Выставка живопись
В Третьяковской галерее открылась выставка символиста Павла Кузнецова, основателя художественного объединения "Голубая роза". На долгий закат художника любовался ВАЛЕНТИН ДЬЯКОНОВ.
Сын иконописца и внук садовода родился в Саратове. Там он познакомился с родоначальником русского символизма Виктором Борисовым-Мусатовым и воспринял от него вечернюю гамму и любовь к мифологическим призракам. Основав вместе с другом и земляком Петром Уткиным объединение "Голубая роза", Кузнецов впервые показал в русском искусстве образцы чистого, незамутненного соображениями ясности эстетства в серии "Фонтанов" и "Рождений". Эти вещи вроде как и написаны в духе и букве символизма, но на деле много ближе "симфониям" Джеймса Уистлера, нежели паркам Борисова-Мусатова. В начале 1910-х Кузнецов едет в Узбекистан и находит там новый этап — почти как Матисс, посетивший в те же годы Марокко. Палитра Кузнецова расширяется за счет степных тканей. В то же время новая поросль "русских диких" из "Бубнового валета" заставляет Кузнецова экспериментировать с полным, так сказать, оркестром в исключительно ярких натюрмортах, которые, впрочем, не сильно отходят от формул "русского сезаннизма".

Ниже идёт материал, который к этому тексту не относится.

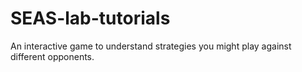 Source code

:# SEAS-lab-tutorials
An interactive game to understand strategies you might play against different opponents.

В советское время Кузнецов берет на себя множество административных функций — в частности, заведует отделом изо Народного комиссариата просвещения. И берет современные темы — пионерлагеря, честный и коллективный труд, спорт, находя в них новый колорит (полотна заметно "теплеют"). К этому периоду относится еще один хрестоматийный шедевр Кузнецова — картина "Пушбол" (1931), где веселая толпа юношей играет в огромный красный шар. В 1930-е его записывают в формалисты, как и многих авторов, начинавших до революции, и вплоть до 1956 года полотна Кузнецова невидимы. Возможно, поэтому начиная с 1940-х палитра художника становится все менее контрастной, зеленеет застойным цветом, и до самой смерти в 1968 году Кузнецов не создает ничего сравнимого с тремя важнейшими периодами в его творчестве.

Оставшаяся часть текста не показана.